City Theatre strikes gold again with political metafiction
When people use the term "Brechtian," it's easy to picture the aesthetic choices that often characterize Brecht's work: presentational and unrealistic acting styles, an excess of multimedia elements, puppetlike movement, direct audience confrontation, herky-jerky Teutonic carnival music. But the biggest and most essential element of the Brechtian theatre is that audiences must constantly be aware that what they are seeing is not real, except when it is. They are meant to be kept engaged, mentally on the edge of their seats parsing what they are witnessing. Few contemporary American plays do Brecht as well as Heidi Schreck's What the Constitution Means to Me, as directed by Marc Masterson at City Theatre.
The play is deceptively simple, though it blends multiple timelines and threads of narrative or philosophical exploration. Tami Dixon, Pittsburgh actor, plays Heidi Schreck, author and actor... but she also plays Tami Dixon, Pittsburgh actor, in scripted moments... and then IS the nonfictional Tami Dixon, Pittsburgh actor in unscripted moments. Tami-as-Tami-as-Heidi is performing the role of Heidi performing as her younger self, who paid for college by touring the country giving prizewinning (albeit naive) lectures on the United States Constitution. As the adult Heidi puzzles out her own family history over multiple generations, and how the Constitution's "penumbra" of undefined rights has impacted her in the long run, the narrative splinters and the divides between Tami, Heidi and young Heidi grow fuzzier.
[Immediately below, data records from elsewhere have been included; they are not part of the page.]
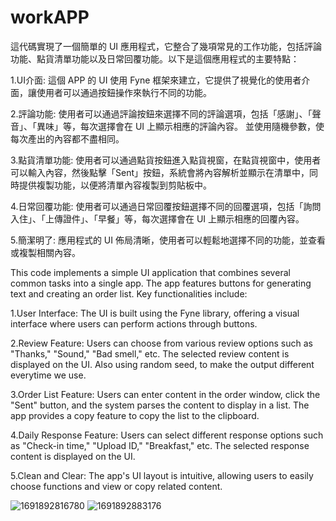 # workAPP

這代碼實現了一個簡單的 UI 應用程式，它整合了幾項常見的工作功能，包括評論功能、點貨清單功能以及日常回覆功能。以下是這個應用程式的主要特點：

1.UI介面: 這個 APP 的 UI 使用 Fyne 框架來建立，它提供了視覺化的使用者介面，讓使用者可以通過按鈕操作來執行不同的功能。

2.評論功能: 使用者可以通過評論按鈕來選擇不同的評論選項，包括「感謝」、「聲音」、「異味」等，每次選擇會在 UI 上顯示相應的評論內容。
  並使用隨機參數，使每次產出的內容都不盡相同。

3.點貨清單功能: 使用者可以通過點貨按鈕進入點貨視窗，在點貨視窗中，使用者可以輸入內容，然後點擊「Sent」按鈕，系統會將內容解析並顯示在清單中，同時提供複製功能，以便將清單內容複製到剪貼板中。

4.日常回覆功能: 使用者可以通過日常回覆按鈕選擇不同的回覆選項，包括「詢問入住」、「上傳證件」、「早餐」等，每次選擇會在 UI 上顯示相應的回覆內容。

5.簡潔明了: 應用程式的 UI 佈局清晰，使用者可以輕鬆地選擇不同的功能，並查看或複製相關內容。

This code implements a simple UI application that combines several common tasks into a single app. The app features buttons for generating text and creating an order list.
Key functionalities include:

1.User Interface: The UI is built using the Fyne library, offering a visual interface where users can perform actions through buttons.

2.Review Feature: Users can choose from various review options such as "Thanks," "Sound," "Bad smell," etc. The selected review content is displayed on the UI.
  Also using random seed, to make the output different everytime we use.

3.Order List Feature: Users can enter content in the order window, click the "Sent" button, and the system parses the content to display in a list. 
  The app provides a copy feature to copy the list to the clipboard.

4.Daily Response Feature: Users can select different response options such as "Check-in time," "Upload ID," "Breakfast," etc. The selected response content is displayed on the UI.

5.Clean and Clear: The app's UI layout is intuitive, allowing users to easily choose functions and view or copy related content.

![1691892816780](https://github.com/LukasLai/workAPP/assets/133328740/e7cb7360-96ec-4888-b6a5-2aa742158cdc)
![1691892883176](https://github.com/LukasLai/workAPP/assets/133328740/cadb430d-fa3e-48d2-8b40-ee08e36d1a9c)


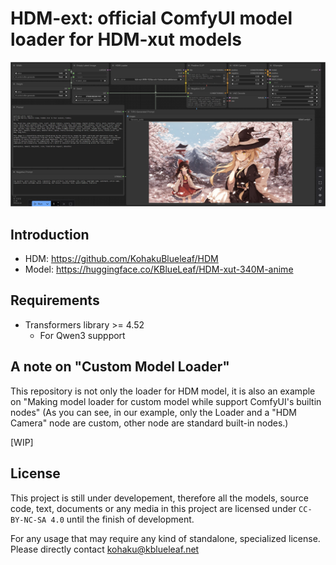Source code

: # HDM-ext: official ComfyUI model loader for HDM-xut models

![1755075184399](image/README/1755075184399.png)

## Introduction
* HDM: https://github.com/KohakuBlueleaf/HDM
* Model: https://huggingface.co/KBlueLeaf/HDM-xut-340M-anime

## Requirements
* Transformers library >= 4.52
    * For Qwen3 suppport


## A note on "Custom Model Loader"
This repository is not only the loader for HDM model, it is also an example on "Making model loader for custom model while support ComfyUI's builtin nodes" (As you can see, in our example, only the Loader and a "HDM Camera" node are custom, other node are standard built-in nodes.)

[WIP]


## License
This project is still under developement, therefore all the models, source code, text, documents or any media in this project are licensed under `CC-BY-NC-SA 4.0` until the finish of development.

For any usage that may require any kind of standalone, specialized license. Please directly contact kohaku@kblueleaf.net
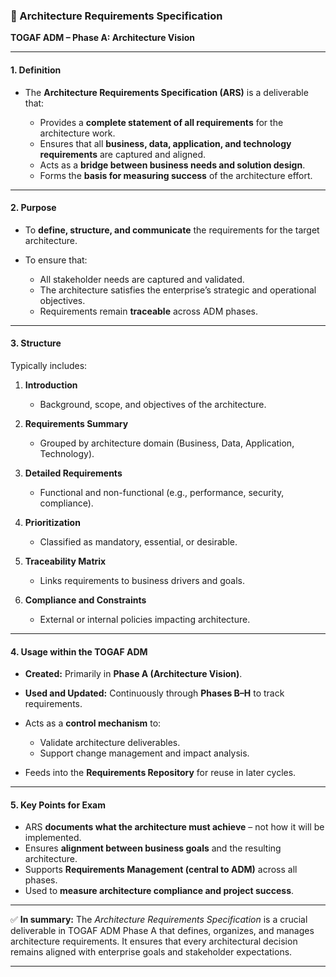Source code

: ### 🧭 Architecture Requirements Specification

**TOGAF ADM – Phase A: Architecture Vision**

---

#### **1. Definition**

* The **Architecture Requirements Specification (ARS)** is a deliverable that:

  * Provides a **complete statement of all requirements** for the architecture work.
  * Ensures that all **business, data, application, and technology requirements** are captured and aligned.
  * Acts as a **bridge between business needs and solution design**.
  * Forms the **basis for measuring success** of the architecture effort.

---

#### **2. Purpose**

* To **define, structure, and communicate** the requirements for the target architecture.
* To ensure that:

  * All stakeholder needs are captured and validated.
  * The architecture satisfies the enterprise’s strategic and operational objectives.
  * Requirements remain **traceable** across ADM phases.

---

#### **3. Structure**

Typically includes:

1. **Introduction**

   * Background, scope, and objectives of the architecture.
2. **Requirements Summary**

   * Grouped by architecture domain (Business, Data, Application, Technology).
3. **Detailed Requirements**

   * Functional and non-functional (e.g., performance, security, compliance).
4. **Prioritization**

   * Classified as mandatory, essential, or desirable.
5. **Traceability Matrix**

   * Links requirements to business drivers and goals.
6. **Compliance and Constraints**

   * External or internal policies impacting architecture.

---

#### **4. Usage within the TOGAF ADM**

* **Created:** Primarily in **Phase A (Architecture Vision)**.
* **Used and Updated:** Continuously through **Phases B–H** to track requirements.
* Acts as a **control mechanism** to:

  * Validate architecture deliverables.
  * Support change management and impact analysis.
* Feeds into the **Requirements Repository** for reuse in later cycles.

---

#### **5. Key Points for Exam**

* ARS **documents what the architecture must achieve** – not how it will be implemented.
* Ensures **alignment between business goals** and the resulting architecture.
* Supports **Requirements Management (central to ADM)** across all phases.
* Used to **measure architecture compliance and project success**.

---

✅ **In summary:**
The *Architecture Requirements Specification* is a crucial deliverable in TOGAF ADM Phase A that defines, organizes, and manages architecture requirements. It ensures that every architectural decision remains aligned with enterprise goals and stakeholder expectations.

---


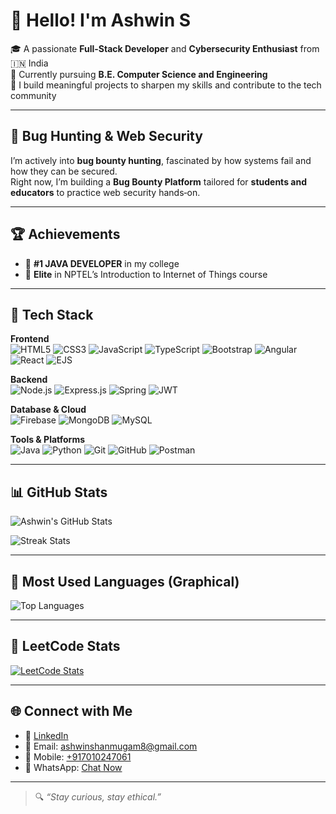 # 👋 Hello! I'm Ashwin S

🎓 A passionate **Full-Stack Developer** and **Cybersecurity Enthusiast** from 🇮🇳 India  
🎯 Currently pursuing **B.E. Computer Science and Engineering**  
🚀 I build meaningful projects to sharpen my skills and contribute to the tech community

---

## 🔐 Bug Hunting & Web Security

I’m actively into **bug bounty hunting**, fascinated by how systems fail and how they can be secured.  
Right now, I’m building a **Bug Bounty Platform** tailored for **students and educators** to practice web security hands‑on.

---

## 🏆 Achievements

- 🥇 **#1 JAVA DEVELOPER** in my college  
- 🥈 **Elite** in NPTEL’s Introduction to Internet of Things course
  

---

## 💼 Tech Stack

**Frontend**  
![HTML5](https://img.shields.io/badge/-HTML5-E34F26?style=flat&logo=html5)
![CSS3](https://img.shields.io/badge/-CSS3-1572B6?style=flat&logo=css3)
![JavaScript](https://img.shields.io/badge/-JavaScript-F7DF1E?style=flat&logo=javascript)
![TypeScript](https://img.shields.io/badge/-TypeScript-3178C6?style=flat&logo=typescript)
![Bootstrap](https://img.shields.io/badge/-Bootstrap-563D7C?style=flat&logo=bootstrap)
![Angular](https://img.shields.io/badge/-Angular-DD0031?style=flat&logo=angular)
![React](https://img.shields.io/badge/-React-61DAFB?style=flat&logo=react)
![EJS](https://img.shields.io/badge/-EJS-3178C6?style=flat)

**Backend**  
![Node.js](https://img.shields.io/badge/-Node.js-339933?style=flat&logo=node.js)
![Express.js](https://img.shields.io/badge/-Express.js-000000?style=flat&logo=express)
![Spring](https://img.shields.io/badge/-Spring-6DB33F?style=flat&logo=spring)
![JWT](https://img.shields.io/badge/-JWT-000000?style=flat&logo=jsonwebtokens)

**Database & Cloud**  
![Firebase](https://img.shields.io/badge/-Firebase-FFCA28?style=flat&logo=firebase)
![MongoDB](https://img.shields.io/badge/-MongoDB-47A248?style=flat&logo=mongodb)
![MySQL](https://img.shields.io/badge/-MySQL-4479A1?style=flat&logo=mysql)

**Tools & Platforms**  
![Java](https://img.shields.io/badge/-Java-007396?style=flat&logo=java)
![Python](https://img.shields.io/badge/-Python-3776AB?style=flat&logo=python)
![Git](https://img.shields.io/badge/-Git-F05032?style=flat&logo=git)
![GitHub](https://img.shields.io/badge/-GitHub-181717?style=flat&logo=github)
![Postman](https://img.shields.io/badge/-Postman-FF6C37?style=flat&logo=postman)

---

## 📊 GitHub Stats

![Ashwin's GitHub Stats](https://github-readme-stats.vercel.app/api?username=Ashwin-22082004&show_icons=true&theme=dark&count_private=true)  

![Streak Stats](https://github-readme-streak-stats.herokuapp.com?user=Ashwin-22082004&theme=dark)

---

## 🧠 Most Used Languages (Graphical)

![Top Languages](https://github-readme-stats.vercel.app/api/top-langs/?username=Ashwin-22082004&layout=compact&theme=dark)  

---

## 🧠 LeetCode Stats


[![LeetCode Stats](https://leetcard.jacoblin.cool/AshwinS?ext=contest&theme=dark)](https://leetcode.com/u/ashwin_03/)

---

## 🌐 Connect with Me

- 🔗 [LinkedIn](https://www.linkedin.com/in/ashwin-22--/)
- 📧 Email: [ashwinshanmugam8@gmail.com](mailto:ashwinshanmugam8@gmail.com)
- 📱 Mobile: [+917010247061](tel:+917010247061)
- 💬 WhatsApp: [Chat Now](https://wa.me/qr/C2S5QZM6BQVGI1)


---

> 🔍 _“Stay curious, stay ethical.”_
There is also the constant presence of an old white Legionnaire (Ken Bolden), who doubles as Mike, a decidedly less stuffy friend of Heidi's. Positive and negative masculinity are always there on stage, either glowering or looking on approvingly, from the same body. As if things weren't complex and fluid enough already, we add in "the debater," a local high school student playing a fictionalized version of herself, and then a nonfictionalized version of herself. At my performance the debater was Swaty Mylarappa, eloquent, funny and unvarnished both as herself and as "herself."
These three performers are doing extraordinary work with a very complex script- part Brechtian call to action, part NPR monologizing. Tami Dixon is a pro at this sort of thing- I remember her show South Side Stories with great fondness. She rides the realistic and nonrealistic currents of the show with equal aplomb, and will be an awards contender this year for sure. Ken Bolden doesn't have as much to do, but his mix of caricature and realism as the Legionnaire and Mike is a gently winning performance; even the way his body language changes from stuffy to threatening to loosey-goosey and gentle tells a whole story.
I don't want to say too much about what happens in the show. Some of it is very familiar political debate. Some of it is tragicomic "the personal is political" one-woman theatre. At least some is very funny, even absurd. There are sock monkeys. There is genocide. The line between what is scripted and what is nonscripted, what is acting and what is direct address, will get VERY fuzzy. Take the ride. Embrace it. Don't be afraid to participate or talk back during the final third of the show, a breezy, seriocomic debate on a subject so broad it seems almost cartoonish to discuss it so casually. Take your pocket Constitution home with you. And think: what does the Constitution mean to YOU?